━━━ Data section ━━━
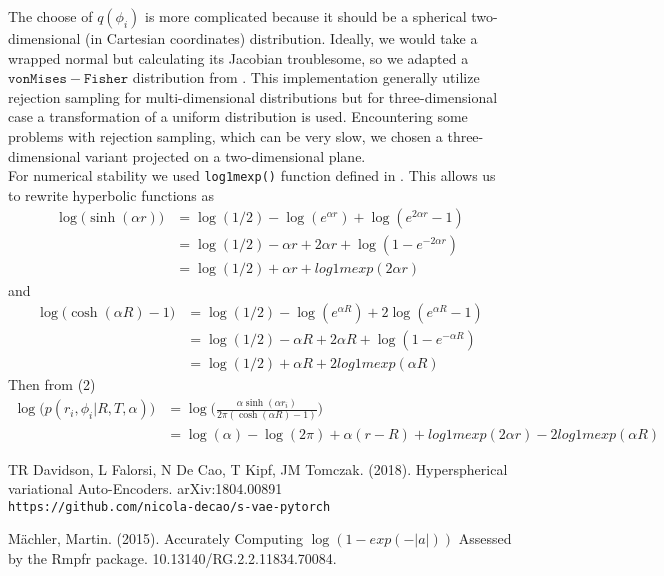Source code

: \documentclass{article}
\begin{document}
The choose of $q(\phi_i)$ is more complicated because it should be a spherical two-dimensional (in Cartesian coordinates) distribution. Ideally, we would take a wrapped normal but calculating its Jacobian troublesome, so we adapted a $\mathtt{von Mises-Fisher}$ distribution from \cite{vmf}. This implementation generally utilize rejection sampling for multi-dimensional distributions but for three-dimensional case a transformation of a uniform distribution is used. Encountering some problems with rejection sampling, which can be very slow, we chosen a three-dimensional variant projected on a two-dimensional plane.\\

For numerical stability we used \verb|log1mexp()| function defined in \cite{log1mexp}. This allows us to rewrite hyperbolic functions as
\begin{equation}
\begin{split}
\log \big(\sinh(\alpha r)\big) &= \log(1/2) - \log(e^{\alpha r}) + \log(e^{2 \alpha r}-1)\\
&= \log(1/2) - \alpha r + 2 \alpha r + \log(1 - e^{-2 \alpha r})\\
&= \log(1/2) + \alpha r + log1mexp (2 \alpha r)
\end{split}
\end{equation} 
and
\begin{equation}
\begin{split}
\log \big(\cosh(\alpha R) -1\big) &= \log(1/2) - \log(e^{\alpha R}) + 2 \log(e^{\alpha R}-1)\\
&= \log(1/2) - \alpha R + 2 \alpha R + \log(1 - e^{-\alpha R})\\
&= \log(1/2) + \alpha R + 2 log1mexp (\alpha R)
\end{split}
\end{equation} 
Then from (2) 
\begin{equation}
\begin{split}
\log \big( p(r_i, \phi_i | R,T,\alpha) \big) &= \log \Biggl( \frac{\alpha \sinh (\alpha r_i)}{2 \pi (\cosh (\alpha R) -1)} \Biggr)\\
&= \log( \alpha ) - \log(2\pi) + \alpha (r-R) + log1mexp (2 \alpha r) - 2 log1mexp (\alpha R)
\end{split}
\end{equation}

\begin{thebibliography}{}
	TR Davidson, L Falorsi, N De Cao, T Kipf, JM Tomczak. (2018). Hyperspherical variational Auto-Encoders. arXiv:1804.00891 \\
	\texttt{https://github.com/nicola-decao/s-vae-pytorch}
	
	M\"achler, Martin. (2015). Accurately Computing $\log(1 - exp(-|a|))$ Assessed by the Rmpfr package. 10.13140/RG.2.2.11834.70084. 	
	
	
\end{thebibliography}
\end{document}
━━━
> _The problem_
Which of the lines above mention the word "This"? Pull those lines out.

> _Response to the exercise_
The choose of $q(\phi_i)$ is more complicated because it should be a spherical two-dimensional (in Cartesian coordinates) distribution. Ideally, we would take a wrapped normal but calculating its Jacobian troublesome, so we adapted a $\mathtt{von Mises-Fisher}$ distribution from \cite{vmf}. This implementation generally utilize rejection sampling for multi-dimensional distributions but for three-dimensional case a transformation of a uniform distribution is used. Encountering some problems with rejection sampling, which can be very slow, we chosen a three-dimensional variant projected on a two-dimensional plane.\\
For numerical stability we used \verb|log1mexp()| function defined in \cite{log1mexp}. This allows us to rewrite hyperbolic functions as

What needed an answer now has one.